When i got mine,it is a 4 hole mold, i thought that i was going to ruin it by getting it that hot.

But it started casting like a charm once it got to it's happy place.
had to use a deer skin and welder's glove just to keep from burning my hand.

Until i got it the only hp mold i had was an old lee with the pin fixed on the bottom.It being aluminum not brass.

Trey45
11-11-2012, 09:02 PM
I dip the pin in the melt for a 15 count to heat it, a propane torch will work too, but I figure since the lead's already hot and sittin' right in front of me, why not use it to heat the pin. I betcha heatin' the pin solves that incomplete fill out issue.

sergeant69
11-11-2012, 09:16 PM
ok, gonna try all that. i thought the pin was hot enough cause its hot to the bare hand holding it by the wood knob. but if its not...its not. can't try it tomorrow as babysitting a 2 yr old. by myself. all day. HELP!! told her mom i was gonna teach her to cast. can't say here what she said. so...soon gonna have another go at it. thanks.

MakeMineA10mm
11-12-2012, 02:19 AM
I've got the same mould. Extra tin helps, and keeping the pin hot helps, but the bottom line is casting FAST! There is no substitute for that.

I'd be nervous running my lead that hot. Is that number true? (Did ya have a thermometer?). I never get my pot above 800, and I cast at around 700-750 degrees.

Larry Gibson
11-12-2012, 11:37 AM
I have the same mould also and cast good bullets. A proper alloy with sufficient tin is needed as mentioned.

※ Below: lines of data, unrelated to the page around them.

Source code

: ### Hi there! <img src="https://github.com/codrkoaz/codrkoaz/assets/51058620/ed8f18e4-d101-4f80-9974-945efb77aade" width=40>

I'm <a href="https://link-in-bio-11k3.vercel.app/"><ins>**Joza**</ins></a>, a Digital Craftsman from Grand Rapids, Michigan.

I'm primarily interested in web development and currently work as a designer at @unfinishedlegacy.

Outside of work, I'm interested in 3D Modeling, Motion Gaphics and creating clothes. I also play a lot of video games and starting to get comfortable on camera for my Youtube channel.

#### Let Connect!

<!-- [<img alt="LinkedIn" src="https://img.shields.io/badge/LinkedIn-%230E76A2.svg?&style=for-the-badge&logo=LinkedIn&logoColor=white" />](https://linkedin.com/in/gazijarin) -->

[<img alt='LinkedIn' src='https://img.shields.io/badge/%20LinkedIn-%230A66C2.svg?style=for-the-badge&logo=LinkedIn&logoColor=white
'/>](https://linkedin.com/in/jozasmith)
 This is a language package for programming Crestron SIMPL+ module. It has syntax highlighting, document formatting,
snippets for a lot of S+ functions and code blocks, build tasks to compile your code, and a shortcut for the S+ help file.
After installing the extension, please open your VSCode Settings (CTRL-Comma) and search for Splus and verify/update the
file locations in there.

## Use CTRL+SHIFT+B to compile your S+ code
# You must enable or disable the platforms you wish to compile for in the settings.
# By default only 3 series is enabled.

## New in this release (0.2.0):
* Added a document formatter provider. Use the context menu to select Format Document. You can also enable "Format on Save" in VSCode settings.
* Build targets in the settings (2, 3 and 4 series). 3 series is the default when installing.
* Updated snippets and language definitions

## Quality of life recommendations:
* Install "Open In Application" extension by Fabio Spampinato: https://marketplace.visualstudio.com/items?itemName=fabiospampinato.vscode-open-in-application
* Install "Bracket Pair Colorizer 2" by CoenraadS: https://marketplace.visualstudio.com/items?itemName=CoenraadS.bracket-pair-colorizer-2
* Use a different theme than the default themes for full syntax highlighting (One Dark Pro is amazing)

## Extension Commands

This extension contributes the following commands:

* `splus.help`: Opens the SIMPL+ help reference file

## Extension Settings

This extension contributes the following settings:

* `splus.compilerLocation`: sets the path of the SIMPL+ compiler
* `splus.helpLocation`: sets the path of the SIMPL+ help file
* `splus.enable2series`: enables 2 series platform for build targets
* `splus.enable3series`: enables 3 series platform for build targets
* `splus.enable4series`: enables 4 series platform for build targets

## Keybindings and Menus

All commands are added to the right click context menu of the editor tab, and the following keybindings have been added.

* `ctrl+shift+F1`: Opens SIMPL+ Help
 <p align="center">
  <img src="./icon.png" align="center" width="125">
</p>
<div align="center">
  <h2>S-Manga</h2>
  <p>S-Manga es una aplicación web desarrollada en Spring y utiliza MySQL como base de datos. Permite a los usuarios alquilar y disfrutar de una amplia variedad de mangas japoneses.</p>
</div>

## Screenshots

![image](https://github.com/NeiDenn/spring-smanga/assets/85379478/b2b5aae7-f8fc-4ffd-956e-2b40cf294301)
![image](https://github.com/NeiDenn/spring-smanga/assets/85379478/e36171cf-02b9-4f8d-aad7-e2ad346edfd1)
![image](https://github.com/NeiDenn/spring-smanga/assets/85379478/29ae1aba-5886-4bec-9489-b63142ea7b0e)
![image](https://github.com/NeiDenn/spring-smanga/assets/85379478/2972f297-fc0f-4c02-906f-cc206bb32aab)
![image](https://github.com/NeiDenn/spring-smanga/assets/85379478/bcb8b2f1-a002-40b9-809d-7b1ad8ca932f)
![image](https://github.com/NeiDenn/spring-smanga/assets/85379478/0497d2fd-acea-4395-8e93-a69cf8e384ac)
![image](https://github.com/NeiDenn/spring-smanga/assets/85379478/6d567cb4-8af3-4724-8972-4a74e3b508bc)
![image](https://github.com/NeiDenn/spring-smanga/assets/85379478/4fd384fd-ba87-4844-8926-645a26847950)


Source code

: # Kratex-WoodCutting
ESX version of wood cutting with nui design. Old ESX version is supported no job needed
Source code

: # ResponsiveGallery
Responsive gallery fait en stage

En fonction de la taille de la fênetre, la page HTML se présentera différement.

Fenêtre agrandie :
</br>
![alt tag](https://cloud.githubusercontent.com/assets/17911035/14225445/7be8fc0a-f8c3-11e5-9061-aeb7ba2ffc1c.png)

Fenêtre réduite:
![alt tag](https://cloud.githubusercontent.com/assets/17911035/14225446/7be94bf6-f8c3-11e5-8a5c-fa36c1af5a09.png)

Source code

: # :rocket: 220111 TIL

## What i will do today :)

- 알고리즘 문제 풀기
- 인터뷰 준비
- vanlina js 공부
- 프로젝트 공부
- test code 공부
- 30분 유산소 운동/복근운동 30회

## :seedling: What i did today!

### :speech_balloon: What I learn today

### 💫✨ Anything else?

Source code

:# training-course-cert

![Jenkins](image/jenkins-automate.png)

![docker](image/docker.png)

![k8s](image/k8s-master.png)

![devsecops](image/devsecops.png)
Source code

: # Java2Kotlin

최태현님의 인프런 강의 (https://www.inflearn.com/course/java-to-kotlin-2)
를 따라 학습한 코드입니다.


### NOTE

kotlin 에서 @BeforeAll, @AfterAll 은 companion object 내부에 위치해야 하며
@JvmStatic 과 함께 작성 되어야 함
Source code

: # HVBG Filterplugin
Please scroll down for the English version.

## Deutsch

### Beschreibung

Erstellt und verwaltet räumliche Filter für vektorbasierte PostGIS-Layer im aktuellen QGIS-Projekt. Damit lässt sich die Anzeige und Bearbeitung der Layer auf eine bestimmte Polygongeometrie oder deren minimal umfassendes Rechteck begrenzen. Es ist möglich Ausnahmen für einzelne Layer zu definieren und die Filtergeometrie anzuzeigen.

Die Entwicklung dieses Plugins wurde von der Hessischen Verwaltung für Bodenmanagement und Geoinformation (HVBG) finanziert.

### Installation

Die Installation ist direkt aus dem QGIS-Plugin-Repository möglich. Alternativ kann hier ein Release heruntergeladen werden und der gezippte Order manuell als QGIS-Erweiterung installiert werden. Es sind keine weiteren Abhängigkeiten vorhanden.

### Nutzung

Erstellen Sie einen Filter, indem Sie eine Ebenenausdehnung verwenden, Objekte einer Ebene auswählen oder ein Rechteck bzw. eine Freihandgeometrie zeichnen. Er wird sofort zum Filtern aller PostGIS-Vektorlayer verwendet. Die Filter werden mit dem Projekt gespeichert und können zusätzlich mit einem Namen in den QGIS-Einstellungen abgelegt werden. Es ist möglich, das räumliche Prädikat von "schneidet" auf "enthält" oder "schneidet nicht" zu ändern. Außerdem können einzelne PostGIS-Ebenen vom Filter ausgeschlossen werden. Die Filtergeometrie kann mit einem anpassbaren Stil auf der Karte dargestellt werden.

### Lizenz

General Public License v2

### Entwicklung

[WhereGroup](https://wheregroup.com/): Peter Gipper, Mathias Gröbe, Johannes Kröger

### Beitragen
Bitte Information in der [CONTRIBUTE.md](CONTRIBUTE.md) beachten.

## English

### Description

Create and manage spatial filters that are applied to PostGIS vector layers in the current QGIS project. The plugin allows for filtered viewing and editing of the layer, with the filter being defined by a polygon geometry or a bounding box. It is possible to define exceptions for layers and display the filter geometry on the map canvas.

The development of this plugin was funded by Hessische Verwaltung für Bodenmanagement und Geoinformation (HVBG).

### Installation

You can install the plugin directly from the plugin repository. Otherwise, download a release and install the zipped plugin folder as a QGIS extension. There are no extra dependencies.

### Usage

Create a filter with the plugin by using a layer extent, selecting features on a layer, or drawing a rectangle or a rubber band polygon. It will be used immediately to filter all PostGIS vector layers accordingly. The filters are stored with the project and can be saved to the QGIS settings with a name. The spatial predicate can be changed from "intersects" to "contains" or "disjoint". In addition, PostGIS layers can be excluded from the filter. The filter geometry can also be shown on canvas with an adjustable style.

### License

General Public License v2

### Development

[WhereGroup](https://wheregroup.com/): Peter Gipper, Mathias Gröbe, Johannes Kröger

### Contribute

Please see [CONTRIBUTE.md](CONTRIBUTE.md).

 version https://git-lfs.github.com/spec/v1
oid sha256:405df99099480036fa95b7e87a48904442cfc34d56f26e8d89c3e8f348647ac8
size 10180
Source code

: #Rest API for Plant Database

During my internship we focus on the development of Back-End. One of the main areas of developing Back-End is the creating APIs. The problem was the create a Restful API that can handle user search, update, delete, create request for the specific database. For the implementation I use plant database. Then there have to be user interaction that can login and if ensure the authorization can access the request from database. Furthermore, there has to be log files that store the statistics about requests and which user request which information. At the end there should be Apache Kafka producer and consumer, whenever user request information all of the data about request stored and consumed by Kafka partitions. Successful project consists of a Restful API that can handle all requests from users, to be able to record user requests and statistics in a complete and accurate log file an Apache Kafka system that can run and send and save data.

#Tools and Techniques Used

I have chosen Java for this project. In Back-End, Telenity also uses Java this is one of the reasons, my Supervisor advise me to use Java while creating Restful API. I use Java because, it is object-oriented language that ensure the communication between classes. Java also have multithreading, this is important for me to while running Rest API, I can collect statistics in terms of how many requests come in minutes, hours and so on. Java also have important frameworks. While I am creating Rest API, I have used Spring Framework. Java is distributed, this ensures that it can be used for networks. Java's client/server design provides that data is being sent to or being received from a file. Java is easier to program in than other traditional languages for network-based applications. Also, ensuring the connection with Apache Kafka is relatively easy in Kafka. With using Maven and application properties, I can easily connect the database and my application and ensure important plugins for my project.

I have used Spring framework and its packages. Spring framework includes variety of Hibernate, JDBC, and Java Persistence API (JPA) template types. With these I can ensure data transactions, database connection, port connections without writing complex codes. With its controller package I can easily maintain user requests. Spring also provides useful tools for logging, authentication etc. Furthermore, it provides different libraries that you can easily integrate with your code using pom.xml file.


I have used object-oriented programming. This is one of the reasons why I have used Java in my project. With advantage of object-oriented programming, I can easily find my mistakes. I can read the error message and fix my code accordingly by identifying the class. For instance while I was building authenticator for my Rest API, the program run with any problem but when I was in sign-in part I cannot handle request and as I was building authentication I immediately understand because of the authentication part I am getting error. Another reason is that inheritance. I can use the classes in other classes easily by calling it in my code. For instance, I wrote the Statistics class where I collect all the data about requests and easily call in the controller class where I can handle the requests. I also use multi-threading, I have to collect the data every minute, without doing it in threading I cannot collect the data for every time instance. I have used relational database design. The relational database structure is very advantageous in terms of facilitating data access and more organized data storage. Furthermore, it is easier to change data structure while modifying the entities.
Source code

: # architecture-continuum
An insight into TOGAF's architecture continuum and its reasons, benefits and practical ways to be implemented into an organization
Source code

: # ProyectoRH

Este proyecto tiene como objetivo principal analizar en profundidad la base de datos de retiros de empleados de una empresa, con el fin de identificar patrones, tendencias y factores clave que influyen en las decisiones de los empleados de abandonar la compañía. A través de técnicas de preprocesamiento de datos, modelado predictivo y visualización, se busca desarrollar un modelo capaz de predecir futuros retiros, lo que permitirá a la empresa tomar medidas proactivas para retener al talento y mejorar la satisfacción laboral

I also cast at 725 - 750 degrees. Dipping the pin to keep it hot works but I prefer a simple set up with a propane torch. adjust the flame of the torch to keep the pin just hot enough given your casting speed and the ambient temp of the place you are casting at.

BTW; just so some one won't get excited the idea comes from the NRA's cast bullet handbook. The picture of my set up shows a .30 cal pin but the .44 pin works as well in the wire holder.

Larry Gibson

sergeant69
11-12-2012, 11:53 AM
I've got the same mould. Extra tin helps, and keeping the pin hot helps, but the bottom line is casting FAST! There is no substitute for that.

I'd be nervous running my lead that hot. Is that number true? (Did ya have a thermometer?). I never get my pot above 800, and I cast at around 700-750 degrees.

yes, that was a thermometer temp.

sergeant69
11-12-2012, 11:55 AM
LARRY... thats a hot set up (pun intended). thanks for the tips. gonna give it a try next session. thanks.

cbrick
11-12-2012, 12:05 PM
sergeant69, thought I was looking at my first HP casts.

Yep, pin temp is the key. To qoute my favorite author, Glen Fryxell " A hot HP pin is a happy HP pin". Molten alloy hits that cold pin and sucks the heat right out of the alloy & it solidifies before it can fill out the cavity just as in your pictures. As you can see from your bullets, the colder the pin the worst it gets. The pin has very little mass to hold heat compared to the mass of the blocks and will cool much faster. Keep the pin in the blocks, the blocks closed and full as much as possible. If your casting pace doesn't keep the pin hot enough use the torch as Larry suggested.

900 degrees? Are you kidding us? 900 degrees?

I couldn't tell you even IF my pots would get to 800 degrees & don't intend to find out. Good thing you don't have any tin in your alloy. Tin looses it's ability to reduce surface tension by inhibiting oxidation at 750 degrees, past this temp tin itself oxidizes much faster & the hotter the alloy the faster tin will oxidize.

Rick

Shuz
11-12-2012, 06:41 PM
900 degrees? Are you kidding us? 900 degrees?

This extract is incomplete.